RECORDS PROVIDED:

++++++++++++++++++++

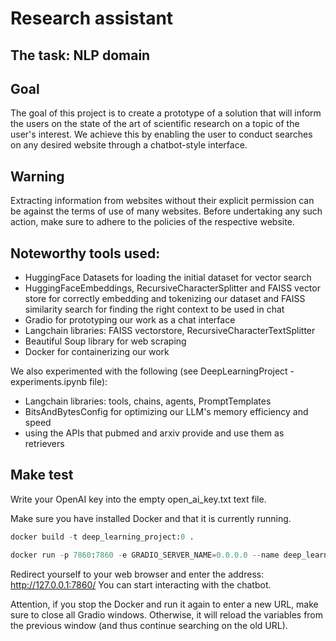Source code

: # Research assistant

## The task: NLP domain

## Goal 
The goal of this project is to create a prototype of a solution that will inform the users on the state of the art of scientific research on a topic of the user's interest. We achieve this by enabling the user to conduct searches on any desired website through a chatbot-style interface. 


## Warning
Extracting information from websites without their explicit permission can be against the terms of use of many websites. Before undertaking any such action, make sure to adhere to the policies of the respective website.

## Noteworthy tools used:
- HuggingFace Datasets for loading the initial dataset for vector search
- HuggingFaceEmbeddings, RecursiveCharacterSplitter and FAISS vector store for correctly embedding and tokenizing our dataset and FAISS similarity search for finding 
the right context to be used in chat
- Gradio for prototyping our work as a chat interface
- Langchain libraries: FAISS vectorstore, RecursiveCharacterTextSplitter
- Beautiful Soup library for web scraping 
- Docker for containerizing our work

We also experimented with the following (see DeepLearningProject - experiments.ipynb file):
- Langchain libraries: tools, chains, agents, PromptTemplates
- BitsAndBytesConfig for optimizing our LLM's memory efficiency and speed
- using the APIs that pubmed and arxiv provide and use them as retrievers


## Make test

Write your OpenAI key into the empty open_ai_key.txt text file.


Make sure you have installed Docker and that it is currently running.
```python
docker build -t deep_learning_project:0 .

docker run -p 7860:7860 -e GRADIO_SERVER_NAME=0.0.0.0 --name deep_learning_project_test deep_learning_project:0
```
Redirect yourself to your web browser and enter the address: http://127.0.0.1:7860/
You can start interacting with the chatbot.


Attention, if you stop the Docker and run it again to enter a new URL, make sure to close all Gradio windows. Otherwise, it will reload the variables from the previous window (and thus continue searching on the old URL).
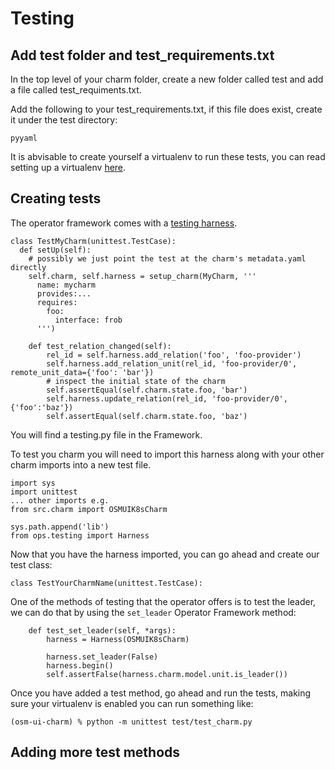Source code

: # Testing

## Add test folder and test_requirements.txt

In the top level of your charm folder, create a new folder called test and add a file called test_requiments.txt.

Add the following to your test_requirements.txt, if this file does exist, create it under the test directory:

```
pyyaml
```

It is abvisable to create yourself a virtualenv to run these tests, you can read setting up a virtualenv [here](https://virtualenvwrapper.readthedocs.io/en/latest/).

## Creating tests

The operator framework comes with a [testing harness](https://github.com/canonical/operator/pull/146#issue-379532107).


```
class TestMyCharm(unittest.TestCase):
  def setUp(self):
    # possibly we just point the test at the charm's metadata.yaml directly
    self.charm, self.harness = setup_charm(MyCharm, '''
      name: mycharm
      provides:...
      requires:
        foo:
          interface: frob
      ''')

    def test_relation_changed(self):
        rel_id = self.harness.add_relation('foo', 'foo-provider')
        self.harness.add_relation_unit(rel_id, 'foo-provider/0', remote_unit_data={'foo': 'bar'})
        # inspect the initial state of the charm
        self.assertEqual(self.charm.state.foo, 'bar')
        self.harness.update_relation(rel_id, 'foo-provider/0', {'foo':'baz'})
        self.assertEqual(self.charm.state.foo, 'baz')
```

You will find a testing.py file in the Framework.

To test you charm you will need to import this harness along with your other charm imports into a new test file.

```
import sys
import unittest
... other imports e.g.
from src.charm import OSMUIK8sCharm

sys.path.append('lib')
from ops.testing import Harness

```

Now that you have the harness imported, you can go ahead and create our test class:

```
class TestYourCharmName(unittest.TestCase):

```


One of the methods of testing that the operator offers is to test the leader, we can do that by using the `set_leader` Operator Framework method:

```
    def test_set_leader(self, *args):
        harness = Harness(OSMUIK8sCharm)

        harness.set_leader(False)
        harness.begin()
        self.assertFalse(harness.charm.model.unit.is_leader())
```

Once you have added a test method, go ahead and run the tests, making sure your virtualenv is enabled you can run something like:

```
(osm-ui-charm) % python -m unittest test/test_charm.py
```

## Adding more test methods
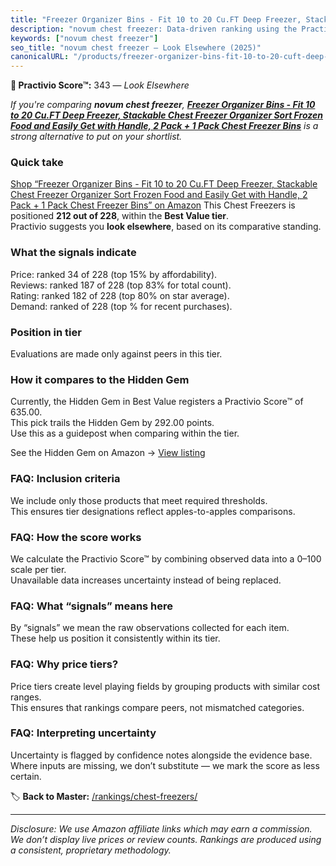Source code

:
 ```yaml
---
title: "Freezer Organizer Bins - Fit 10 to 20 Cu.FT Deep Freezer, Stackable Chest Freezer Organizer Sort Frozen Food and Easily Get with Handle, 2 Pack + 1 Pack Chest Freezer Bins"
description: "novum chest freezer: Data-driven ranking using the Practivio Score™. Positioned by quality, value, demand, findability, momentum."
keywords: ["novum chest freezer"]
seo_title: "novum chest freezer — Look Elsewhere (2025)"
canonicalURL: "/products/freezer-organizer-bins-fit-10-to-20-cuft-deep-freezer-stackable-chest-freezer-organizer-sort-frozen-food-and-easily-get-with-handle-2-pack-1-pack-chest-freezer-bins-B0D81XK6CL/"
---
```


**🚫 Practivio Score™:** 343 — _Look Elsewhere_


*If you're comparing **novum chest freezer**, **[Freezer Organizer Bins - Fit 10 to 20 Cu.FT Deep Freezer, Stackable Chest Freezer Organizer Sort Frozen Food and Easily Get with Handle, 2 Pack + 1 Pack Chest Freezer Bins](https://www.amazon.com/dp/B0D81XK6CL?tag=practivio-20)** is a strong alternative to put on your shortlist.*
### Quick take
[Shop “Freezer Organizer Bins - Fit 10 to 20 Cu.FT Deep Freezer, Stackable Chest Freezer Organizer Sort Frozen Food and Easily Get with Handle, 2 Pack + 1 Pack Chest Freezer Bins” on Amazon](https://www.amazon.com/dp/B0D81XK6CL?tag=practivio-20)
This Chest Freezers is positioned **212 out of 228**, within the **Best Value tier**.  
Practivio suggests you **look elsewhere**, based on its comparative standing.

### What the signals indicate
Price: ranked 34 of 228 (top 15% by affordability).  
Reviews: ranked 187 of 228 (top 83% for total count).  
Rating: ranked 182 of 228 (top 80% on star average).  
Demand: ranked  of 228 (top % for recent purchases).

### Position in tier
Evaluations are made only against peers in this tier.

### How it compares to the Hidden Gem
Currently, the Hidden Gem in Best Value registers a Practivio Score™ of 635.00.  
This pick trails the Hidden Gem by 292.00 points.  
Use this as a guidepost when comparing within the tier.  

See the Hidden Gem on Amazon → [View listing](https://www.amazon.com/dp/B07H463Q6Y?tag=practivio-20)

### FAQ: Inclusion criteria
We include only those products that meet required thresholds.  
This ensures tier designations reflect apples-to-apples comparisons.

### FAQ: How the score works
We calculate the Practivio Score™ by combining observed data into a 0–100 scale per tier.  
Unavailable data increases uncertainty instead of being replaced.

### FAQ: What “signals” means here
By “signals” we mean the raw observations collected for each item.  
These help us position it consistently within its tier.

### FAQ: Why price tiers?
Price tiers create level playing fields by grouping products with similar cost ranges.  
This ensures that rankings compare peers, not mismatched categories.

### FAQ: Interpreting uncertainty
Uncertainty is flagged by confidence notes alongside the evidence base.  
Where inputs are missing, we don’t substitute — we mark the score as less certain.


🏷️ **Back to Master:** [/rankings/chest-freezers/](/rankings/chest-freezers/)

---
_Disclosure: We use Amazon affiliate links which may earn a commission. We don’t display live prices or review counts. Rankings are produced using a consistent, proprietary methodology._
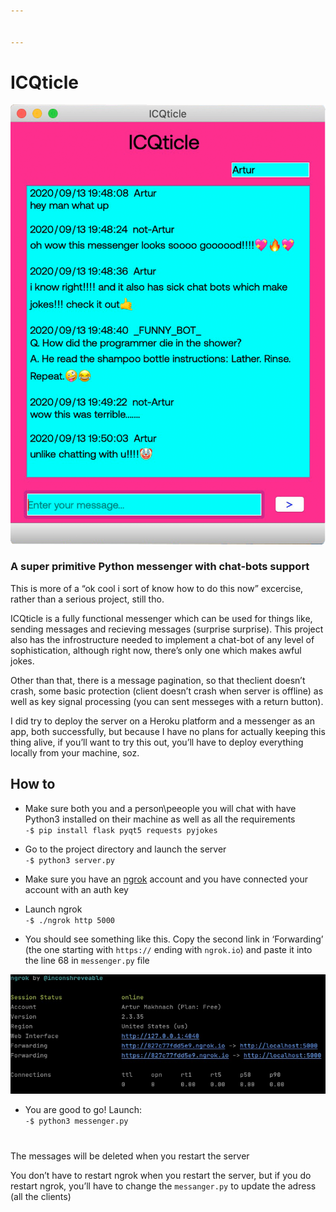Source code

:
 ```yaml
---


---
```


<h1 id="icqticle">ICQticle</h1>
<p><img src="https://github.com/DippyArtu/ICQticle/blob/master/pics/msg.png" alt="ui"></p>
<h3 id="a-super-primitive-python-messenger-with-chat-bots-support">A super primitive Python messenger with chat-bots support</h3>
<p>This is more of a “ok cool i sort of know how to do this now” excercise, rather than a serious project, still tho.</p>
<p>ICQticle is a fully functional messenger which can be used for things like, sending messages and recieving messages (surprise surprise). This project also has the infrostructure needed to implement a chat-bot of any level of sophistication, although right now, there’s only one which makes awful jokes.</p>
<p>Other than that, there is a message pagination, so that theclient doesn’t crash, some basic protection (client doesn’t crash when server is offline) as well as key signal processing (you can sent messeges with a return button).</p>
<p>I did try to deploy the server on a Heroku platform and a messenger as an app, both successfully, but because I have no plans for actually keeping this thing alive, if you’ll want to try this out, you’ll have to deploy everything locally from your machine, soz.</p>
<h2 id="how-to">How to</h2>
<ul>
<li>
<p>Make sure both you and a person\peeople you will chat with have Python3 installed on their machine as well as all the requirements<br>
<code>-$ pip install flask pyqt5 requests pyjokes</code></p>
</li>
<li>
<p>Go to the project directory and launch the server<br>
<code>-$ python3 server.py</code></p>
</li>
<li>
<p>Make sure you have an <a href="http://ngrok.com">ngrok</a> account and you have connected your account with an auth key</p>
</li>
<li>
<p>Launch ngrok<br>
<code>-$ ./ngrok http 5000</code></p>
</li>
<li>
<p>You should see something like this. Copy the second link in ‘Forwarding’ (the one starting with <code>https://</code> ending with <code>ngrok.io</code>) and paste it into the line 68 in <code>messenger.py</code> file</p>
</li>
</ul>
<p><img src="https://github.com/DippyArtu/ICQticle/blob/master/pics/ngrok.jpg" alt="ngrok"></p>
<ul>
<li>You are good to go! Launch:<br>
<code>-$ python3 messenger.py</code></li>
</ul>
<h1 id="section"></h1>
<p>The messages will be deleted when you restart the server</p>
<p>You don’t have to restart ngrok when you restart the server, but if you do restart ngrok, you’ll have to change the <code>messanger.py</code> to update the adress (all the clients)</p>

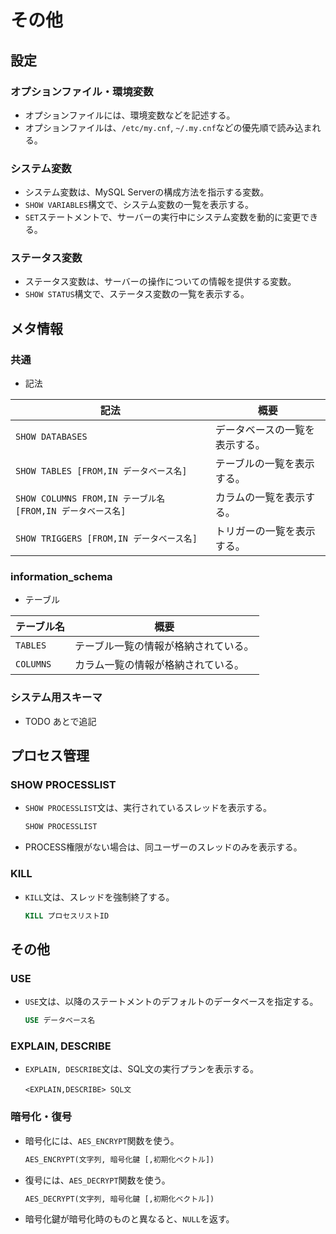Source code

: # その他

## 設定

### オプションファイル・環境変数

- オプションファイルには、環境変数などを記述する。
- オプションファイルは、`/etc/my.cnf`, `~/.my.cnf`などの優先順で読み込まれる。

### システム変数

- システム変数は、MySQL Serverの構成方法を指示する変数。
- `SHOW VARIABLES`構文で、システム変数の一覧を表示する。
- `SET`ステートメントで、サーバーの実行中にシステム変数を動的に変更できる。

### ステータス変数

- ステータス変数は、サーバーの操作についての情報を提供する変数。
- `SHOW STATUS`構文で、ステータス変数の一覧を表示する。

## メタ情報

### 共通

- 記法

| 記法                                                       | 概要                           |
| ---------------------------------------------------------- | ------------------------------ |
| `SHOW DATABASES`                                           | データベースの一覧を表示する。 |
| `SHOW TABLES [FROM,IN データベース名]`                     | テーブルの一覧を表示する。     |
| `SHOW COLUMNS FROM,IN テーブル名 [FROM,IN データベース名]` | カラムの一覧を表示する。       |
| `SHOW TRIGGERS [FROM,IN データベース名]`                   | トリガーの一覧を表示する。     |

### information_schema

- テーブル

| テーブル名 | 概要                                 |
| ---------- | ------------------------------------ |
| `TABLES`   | テーブル一覧の情報が格納されている。 |
| `COLUMNS`  | カラム一覧の情報が格納されている。   |

### システム用スキーマ

- TODO あとで追記

## プロセス管理

### SHOW PROCESSLIST

- `SHOW PROCESSLIST`文は、実行されているスレッドを表示する。

  ```sql
  SHOW PROCESSLIST
  ```

- PROCESS権限がない場合は、同ユーザーのスレッドのみを表示する。

### KILL

- `KILL`文は、スレッドを強制終了する。

  ```sql
  KILL プロセスリストID
  ```

## その他

### USE

- `USE`文は、以降のステートメントのデフォルトのデータベースを指定する。

  ```sql
  USE データベース名
  ```

### EXPLAIN, DESCRIBE

- `EXPLAIN, DESCRIBE`文は、SQL文の実行プランを表示する。

  ```mysql
  <EXPLAIN,DESCRIBE> SQL文
  ```

### 暗号化・復号

- 暗号化には、`AES_ENCRYPT`関数を使う。

  ```sql
  AES_ENCRYPT(文字列, 暗号化鍵 [,初期化ベクトル])
  ```

- 復号には、`AES_DECRYPT`関数を使う。

  ```sql
  AES_DECRYPT(文字列, 暗号化鍵 [,初期化ベクトル])
  ```

- 暗号化鍵が暗号化時のものと異なると、`NULL`を返す。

++++++++++++++++++++

YOUR OBJECTIVE: Everything between and including the line above containing "We include only" and the line containing "<p>ICQticle is a" should be reproduced exactly, with pictures excluded.

ANSWER BOX:
We include only those products that meet required thresholds.  
This ensures tier designations reflect apples-to-apples comparisons.

### FAQ: How the score works
We calculate the Practivio Score™ by combining observed data into a 0–100 scale per tier.  
Unavailable data increases uncertainty instead of being replaced.

### FAQ: What “signals” means here
By “signals” we mean the raw observations collected for each item.  
These help us position it consistently within its tier.

### FAQ: Why price tiers?
Price tiers create level playing fields by grouping products with similar cost ranges.  
This ensures that rankings compare peers, not mismatched categories.

### FAQ: Interpreting uncertainty
Uncertainty is flagged by confidence notes alongside the evidence base.  
Where inputs are missing, we don’t substitute — we mark the score as less certain.


🏷️ **Back to Master:** [/rankings/chest-freezers/](/rankings/chest-freezers/)

---
_Disclosure: We use Amazon affiliate links which may earn a commission. We don’t display live prices or review counts. Rankings are produced using a consistent, proprietary methodology._
Source code

:
 ```yaml
---


---
```


<h1 id="icqticle">ICQticle</h1>
<p><img src="https://github.com/DippyArtu/ICQticle/blob/master/pics/msg.png" alt="ui"></p>
<h3 id="a-super-primitive-python-messenger-with-chat-bots-support">A super primitive Python messenger with chat-bots support</h3>
<p>This is more of a “ok cool i sort of know how to do this now” excercise, rather than a serious project, still tho.</p>
<p>ICQticle is a fully functional messenger which can be used for things like, sending messages and recieving messages (surprise surprise). This project also has the infrostructure needed to implement a chat-bot of any level of sophistication, although right now, there’s only one which makes awful jokes.</p>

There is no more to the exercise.